As the Democrats in Georgia took two crucial Senate seats in the USA, there is one woman who is credited with making this happen. As the results were announced Stacey Abrams said “across our state we roared”. She and her team campaigned effectively to get people out to vote. They have led a 10-year campaign to flip the state of Georgia to the Democrats for the first time in 20 years, and we have much to learn from the campaign and her and her team’s success.
She has not been alone in this work and she always points this out. She has been working for over 15 years with Nse Ufot, LaTosha Brown, Tameika Atkins, Helen Butler, Cliff Albright, Deborah Scott, and Rebecca DeHart and her Fair Fight Action group.
They showed people that their vote matters and that they have the power to make a difference.

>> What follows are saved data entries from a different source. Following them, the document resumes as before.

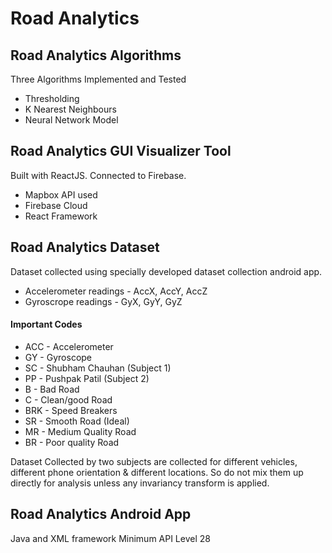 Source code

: # Road Analytics

## Road Analytics Algorithms

Three Algorithms Implemented and Tested

  - Thresholding
  - K Nearest Neighbours
  - Neural Network Model
 
## Road Analytics GUI Visualizer Tool

Built with ReactJS. Connected to Firebase.

  - Mapbox API used
  - Firebase Cloud
  - React Framework

## Road Analytics Dataset

Dataset collected using specially developed dataset collection android app.

  - Accelerometer readings - AccX, AccY, AccZ
  - Gyroscrope readings - GyX, GyY, GyZ

#### Important Codes

  - ACC - Accelerometer
  - GY - Gyroscope
  - SC - Shubham Chauhan (Subject 1)
  - PP - Pushpak Patil (Subject 2)
  - B - Bad Road
  - C - Clean/good Road
  - BRK - Speed Breakers
  - SR - Smooth Road (Ideal)
  - MR - Medium Quality Road
  - BR - Poor quality Road

Dataset Collected by two subjects are collected for different vehicles, different phone orientation & different locations. So do not mix them up directly for analysis unless any invariancy transform is applied.

## Road Analytics Android App

Java and XML framework
Minimum API Level 28
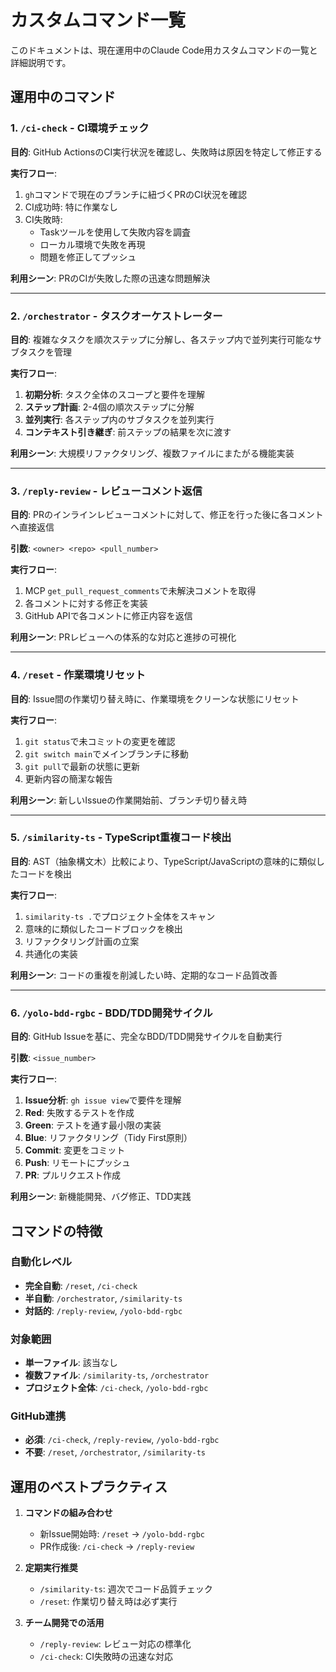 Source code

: # カスタムコマンド一覧

このドキュメントは、現在運用中のClaude Code用カスタムコマンドの一覧と詳細説明です。

## 運用中のコマンド

### 1. `/ci-check` - CI環境チェック

**目的**: GitHub ActionsのCI実行状況を確認し、失敗時は原因を特定して修正する

**実行フロー**:
1. `gh`コマンドで現在のブランチに紐づくPRのCI状況を確認
2. CI成功時: 特に作業なし
3. CI失敗時: 
   - Taskツールを使用して失敗内容を調査
   - ローカル環境で失敗を再現
   - 問題を修正してプッシュ

**利用シーン**: PRのCIが失敗した際の迅速な問題解決

---

### 2. `/orchestrator` - タスクオーケストレーター

**目的**: 複雑なタスクを順次ステップに分解し、各ステップ内で並列実行可能なサブタスクを管理

**実行フロー**:
1. **初期分析**: タスク全体のスコープと要件を理解
2. **ステップ計画**: 2-4個の順次ステップに分解
3. **並列実行**: 各ステップ内のサブタスクを並列実行
4. **コンテキスト引き継ぎ**: 前ステップの結果を次に渡す

**利用シーン**: 大規模リファクタリング、複数ファイルにまたがる機能実装

---

### 3. `/reply-review` - レビューコメント返信

**目的**: PRのインラインレビューコメントに対して、修正を行った後に各コメントへ直接返信

**引数**: `<owner> <repo> <pull_number>`

**実行フロー**:
1. MCP `get_pull_request_comments`で未解決コメントを取得
2. 各コメントに対する修正を実装
3. GitHub APIで各コメントに修正内容を返信

**利用シーン**: PRレビューへの体系的な対応と進捗の可視化

---

### 4. `/reset` - 作業環境リセット

**目的**: Issue間の作業切り替え時に、作業環境をクリーンな状態にリセット

**実行フロー**:
1. `git status`で未コミットの変更を確認
2. `git switch main`でメインブランチに移動
3. `git pull`で最新の状態に更新
4. 更新内容の簡潔な報告

**利用シーン**: 新しいIssueの作業開始前、ブランチ切り替え時

---

### 5. `/similarity-ts` - TypeScript重複コード検出

**目的**: AST（抽象構文木）比較により、TypeScript/JavaScriptの意味的に類似したコードを検出

**実行フロー**:
1. `similarity-ts .`でプロジェクト全体をスキャン
2. 意味的に類似したコードブロックを検出
3. リファクタリング計画の立案
4. 共通化の実装

**利用シーン**: コードの重複を削減したい時、定期的なコード品質改善

---

### 6. `/yolo-bdd-rgbc` - BDD/TDD開発サイクル

**目的**: GitHub Issueを基に、完全なBDD/TDD開発サイクルを自動実行

**引数**: `<issue_number>`

**実行フロー**:
1. **Issue分析**: `gh issue view`で要件を理解
2. **Red**: 失敗するテストを作成
3. **Green**: テストを通す最小限の実装
4. **Blue**: リファクタリング（Tidy First原則）
5. **Commit**: 変更をコミット
6. **Push**: リモートにプッシュ
7. **PR**: プルリクエスト作成

**利用シーン**: 新機能開発、バグ修正、TDD実践

## コマンドの特徴

### 自動化レベル
- **完全自動**: `/reset`, `/ci-check`
- **半自動**: `/orchestrator`, `/similarity-ts`
- **対話的**: `/reply-review`, `/yolo-bdd-rgbc`

### 対象範囲
- **単一ファイル**: 該当なし
- **複数ファイル**: `/similarity-ts`, `/orchestrator`
- **プロジェクト全体**: `/ci-check`, `/yolo-bdd-rgbc`

### GitHub連携
- **必須**: `/ci-check`, `/reply-review`, `/yolo-bdd-rgbc`
- **不要**: `/reset`, `/orchestrator`, `/similarity-ts`

## 運用のベストプラクティス

1. **コマンドの組み合わせ**
   - 新Issue開始時: `/reset` → `/yolo-bdd-rgbc`
   - PR作成後: `/ci-check` → `/reply-review`

2. **定期実行推奨**
   - `/similarity-ts`: 週次でコード品質チェック
   - `/reset`: 作業切り替え時は必ず実行

3. **チーム開発での活用**
   - `/reply-review`: レビュー対応の標準化
   - `/ci-check`: CI失敗時の迅速な対応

Her emphatic campaigning that “your vote has the power to determine the future of Georgia and our country” was in itself not the only thing that drives this result. Across Georgia there has been grassroots campaigning for years, dominated by many women of colour. Kamala Harris commented that minority women are “too often, overlooked but so often prove that they are the backbone of our democracy”. They have worked hard to make sure people registered to vote and turned out to vote. Two years ahead of the 2020 election, Stacey Abrams and her network registered more than 800,000 voters in Georgia alone.
The campaign
In 2018 Stacey Abrams was the candidate for governor. She lost that Georgia governor’s race by 55,000 votes in an election marred by voter suppression. That could have been it for her. Many people would have stopped there. Not Stacey Abrams: she picked herself up and planned and campaigned instead. She formed Fair Fight Action to register voters and show people why they should vote. She wrote a book about voter suppression and co-produced an Amazon Prime documentary. And in November 2020, as the whole world watched a map of the USA on TV for days, as we watched the vote counters in Georgia, we saw, for the first time in 20 years, the state flipping … to the Democrats.
The work to do this was no small project. It took research, to understand the numbers of how the state could flip. They used a strategy of “meeting voters where they are”. This took effort to travel to low turnout areas. It took a team of people to get out and knock on doors, talk to people, persuade them and empower them. It took an understanding of people and a connection with them to show them that there is a different way.
They created simple messaging to show people why they need to vote. Fair Fight Action worked hard to mobilise people. They ensured they kept hope alive by engaging with people. In 2018 Abrams told people it was going to take more than one election to make this happen. And their campaign was all about helping each person to see that they count, and telling people that their voice matters.
And when the votes showed those crucial two Senate seats had been won, she shared that victory with her Fair Fight Action team. This was not all about her personal celebrity. This was about a grassroots movement that worked together to make this happen.
As Raphael Warnock’s victory was declared in the Senate race, his speech acknowledged the significance of his victory. He talked about his 82-year-old mother who used to pick someone else’s cotton, and about the improbable journey that led him to this point. Only 10 black Americans have served in the Senate before him.
The learning
So, what can we learn from this to make our fights fairer and deliver on results we want to see? Well, we have a lot of similar problems here in the UK. We have voters suppressing themselves by not turning up to vote. We have an electoral system that makes it hard to change results and make people’s votes matter. We have people feeling disenfranchised by the system, people lacking in hope and young people feeling despair. We have a mainstream media funded by billionaires. We have a lot of similar types of people dominating our government, not representing the population, and serving their own interests instead.
We need to do what Stacey Abrams and her team did: pick ourselves up, organise, collaborate, campaign, create and help people to see another way. We need to show people that there is a point in voting, and that people do have the power to drive change. We need to engage young people who have every reason to be angry about the world and want change. We need to engage people of colour who are a significant voice in our electorate, so often ignored and disenfranchised.
We have much to be hopeful about and learn about from the voters and campaigners of Georgia. Look what they achieved. We can do this.